The Joint Finance-Appropriations Committee voted this morning to pull back the budget bill for the state Department of Labor, and replace it with an identical one that has different wording in a section of legislative intent that bars the department from closing any of its local offices. The department had suggested that with falling federal funding, it might need to close various local offices in communities across the state. Lawmakers strongly objected.
Jani Revier, Gov. Butch Otter’s budget chief, said Otter has several concerns about the intent language. One is a separation of powers concern. The other is that the wording might have required the department to re-fill 17 positions reduced through attrition since July 1, because it said, “The Department of Labor shall maintain the same number of local offices and provide the same or similar level of services as provided July 1, 2014.” She said the problem was with the “same or similar” phrase.
Revier said the governor’s proposed alternative wording “would keep offices open in each of the communities where they currently are.” But, she said, “The offices in some communities may change, the square footage may change, the number of people in some of the offices may change.”
Sen.
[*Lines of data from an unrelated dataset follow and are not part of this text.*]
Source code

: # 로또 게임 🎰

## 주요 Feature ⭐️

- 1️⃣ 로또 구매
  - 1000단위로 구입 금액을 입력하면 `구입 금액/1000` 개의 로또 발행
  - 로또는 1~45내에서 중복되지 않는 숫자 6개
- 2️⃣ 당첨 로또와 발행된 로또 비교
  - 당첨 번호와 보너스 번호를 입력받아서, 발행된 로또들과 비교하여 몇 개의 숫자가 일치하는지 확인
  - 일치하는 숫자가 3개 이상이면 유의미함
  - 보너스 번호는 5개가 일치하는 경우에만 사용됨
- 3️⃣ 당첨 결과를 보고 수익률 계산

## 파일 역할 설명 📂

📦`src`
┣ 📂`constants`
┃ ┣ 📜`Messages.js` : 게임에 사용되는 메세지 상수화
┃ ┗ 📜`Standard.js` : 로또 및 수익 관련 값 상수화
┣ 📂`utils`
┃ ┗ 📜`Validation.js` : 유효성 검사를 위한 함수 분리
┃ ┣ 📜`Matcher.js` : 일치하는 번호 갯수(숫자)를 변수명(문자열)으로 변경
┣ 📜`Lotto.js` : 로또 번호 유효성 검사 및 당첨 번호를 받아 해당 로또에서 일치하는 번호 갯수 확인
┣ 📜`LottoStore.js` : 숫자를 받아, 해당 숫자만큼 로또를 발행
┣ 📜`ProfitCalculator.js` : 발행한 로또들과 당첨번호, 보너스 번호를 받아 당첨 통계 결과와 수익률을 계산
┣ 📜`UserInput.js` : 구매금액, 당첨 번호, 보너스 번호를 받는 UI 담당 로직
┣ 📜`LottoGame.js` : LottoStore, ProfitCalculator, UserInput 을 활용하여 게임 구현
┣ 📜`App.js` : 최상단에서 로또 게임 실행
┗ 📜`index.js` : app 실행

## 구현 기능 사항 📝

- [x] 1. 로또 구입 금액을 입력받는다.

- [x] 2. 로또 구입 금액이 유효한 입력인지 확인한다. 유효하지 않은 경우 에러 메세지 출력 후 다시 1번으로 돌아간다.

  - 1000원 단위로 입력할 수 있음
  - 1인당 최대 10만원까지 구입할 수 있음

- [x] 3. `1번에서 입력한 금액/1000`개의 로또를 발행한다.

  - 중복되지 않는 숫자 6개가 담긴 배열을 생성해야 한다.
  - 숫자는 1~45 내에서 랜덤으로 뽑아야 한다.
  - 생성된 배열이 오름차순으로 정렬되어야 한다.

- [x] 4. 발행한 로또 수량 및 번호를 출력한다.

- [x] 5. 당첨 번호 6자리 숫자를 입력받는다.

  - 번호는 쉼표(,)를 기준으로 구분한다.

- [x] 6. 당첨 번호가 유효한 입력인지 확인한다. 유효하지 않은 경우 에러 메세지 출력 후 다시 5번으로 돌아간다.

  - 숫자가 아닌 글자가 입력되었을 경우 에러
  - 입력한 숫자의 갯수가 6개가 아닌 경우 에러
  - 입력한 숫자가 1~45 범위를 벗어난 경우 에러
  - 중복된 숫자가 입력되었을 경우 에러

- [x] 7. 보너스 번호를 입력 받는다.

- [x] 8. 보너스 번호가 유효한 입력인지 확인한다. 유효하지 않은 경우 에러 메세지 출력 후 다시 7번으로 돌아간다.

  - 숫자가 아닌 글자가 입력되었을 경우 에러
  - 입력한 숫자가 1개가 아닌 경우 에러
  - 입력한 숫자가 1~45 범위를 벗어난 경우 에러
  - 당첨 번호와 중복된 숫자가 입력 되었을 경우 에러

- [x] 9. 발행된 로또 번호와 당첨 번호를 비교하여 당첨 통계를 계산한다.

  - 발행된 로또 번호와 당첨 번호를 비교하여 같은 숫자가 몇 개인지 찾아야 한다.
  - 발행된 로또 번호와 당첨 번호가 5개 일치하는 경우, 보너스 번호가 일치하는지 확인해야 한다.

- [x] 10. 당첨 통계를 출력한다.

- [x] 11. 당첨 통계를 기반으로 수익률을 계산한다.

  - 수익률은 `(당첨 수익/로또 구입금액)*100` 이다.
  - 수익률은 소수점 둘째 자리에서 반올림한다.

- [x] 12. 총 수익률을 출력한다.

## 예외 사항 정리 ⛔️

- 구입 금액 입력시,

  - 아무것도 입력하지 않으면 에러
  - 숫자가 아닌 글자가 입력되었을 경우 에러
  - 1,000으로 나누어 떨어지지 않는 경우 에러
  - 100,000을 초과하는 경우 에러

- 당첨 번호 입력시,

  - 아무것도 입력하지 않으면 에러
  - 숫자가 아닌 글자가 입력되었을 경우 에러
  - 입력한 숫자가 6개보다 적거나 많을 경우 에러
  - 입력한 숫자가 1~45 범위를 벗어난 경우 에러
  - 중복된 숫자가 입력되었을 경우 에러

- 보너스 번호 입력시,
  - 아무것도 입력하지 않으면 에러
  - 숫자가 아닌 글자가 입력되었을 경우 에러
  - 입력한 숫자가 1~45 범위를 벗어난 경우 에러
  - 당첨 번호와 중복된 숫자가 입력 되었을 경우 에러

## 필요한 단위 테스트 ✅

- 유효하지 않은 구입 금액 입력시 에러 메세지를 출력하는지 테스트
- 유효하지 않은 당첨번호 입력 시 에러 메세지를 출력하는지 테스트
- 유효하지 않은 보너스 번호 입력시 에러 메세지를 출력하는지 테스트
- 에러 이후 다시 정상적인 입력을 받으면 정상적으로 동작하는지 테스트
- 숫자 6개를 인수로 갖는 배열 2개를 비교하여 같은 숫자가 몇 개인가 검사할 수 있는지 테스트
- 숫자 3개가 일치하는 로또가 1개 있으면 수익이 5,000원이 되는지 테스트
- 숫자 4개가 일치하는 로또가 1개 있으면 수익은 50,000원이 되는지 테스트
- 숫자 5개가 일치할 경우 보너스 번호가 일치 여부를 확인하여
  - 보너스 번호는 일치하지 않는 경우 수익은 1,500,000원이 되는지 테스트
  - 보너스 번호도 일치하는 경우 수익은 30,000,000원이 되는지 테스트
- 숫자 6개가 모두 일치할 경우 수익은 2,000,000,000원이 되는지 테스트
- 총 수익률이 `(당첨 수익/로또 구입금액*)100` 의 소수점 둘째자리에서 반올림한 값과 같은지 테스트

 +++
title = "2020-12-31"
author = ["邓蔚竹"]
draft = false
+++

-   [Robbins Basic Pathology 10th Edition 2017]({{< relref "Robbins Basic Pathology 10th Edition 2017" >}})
Dan Schmidt, D-Moscow, said he didn’t believe there was any separation of powers problem with lawmakers directing policy at a state agency. Revier said Labor has a $3.5 million shortfall in funding for next year, compared to its current operations. “They need to make some changes,” she said. “They need to adjust, in order to meet the decreasing revenues they’re seeing from the federal government.”
Labor officials told JFAC earlier that much of the activity at the department is counter-cyclical – meaning they’re busier when more people are unemployed and the economy is down, and less so when the economy turns up. That’s why the federal funding is fluctuating, they said. Revier said under the department’s plans, “Every office would have full-time employees there, and I think all of them would have more than one.”
Sen. Jim Guthrie, R-McCammon, said, “The differences to me seem subtle.” He said, “There’s a lot of angst out there on how the new business model is going to affect the small communities.”
Jay Engstrom of the department told JFAC the department’s plan is to have a major office in each of the state’s six planning areas, one each in Idaho Falls, Pocatello, Twin Falls, Lewiston and Coeur d’Alene, and two in Boise. Other locations would be either smaller satellite offices or co-located offices that move in with other agencies or organizations to share costs. “There would still be computers there in those offices,” he said.
After lots of questions, Senate Finance Chairman Dean Cameron, R-Rupert, moved to reopen the Department of Labor budget, but Schmidt objected. “I believe this is actually a significant policy change that the department is pursuing that will affect my district, and I’m going to oppose this,” he said. But only Sen. Roy Lacey, D-Pocatello, joined Schmidt in opposing the move. JFAC then voted unanimously in favor of changing the intent language to match the governor’s wording.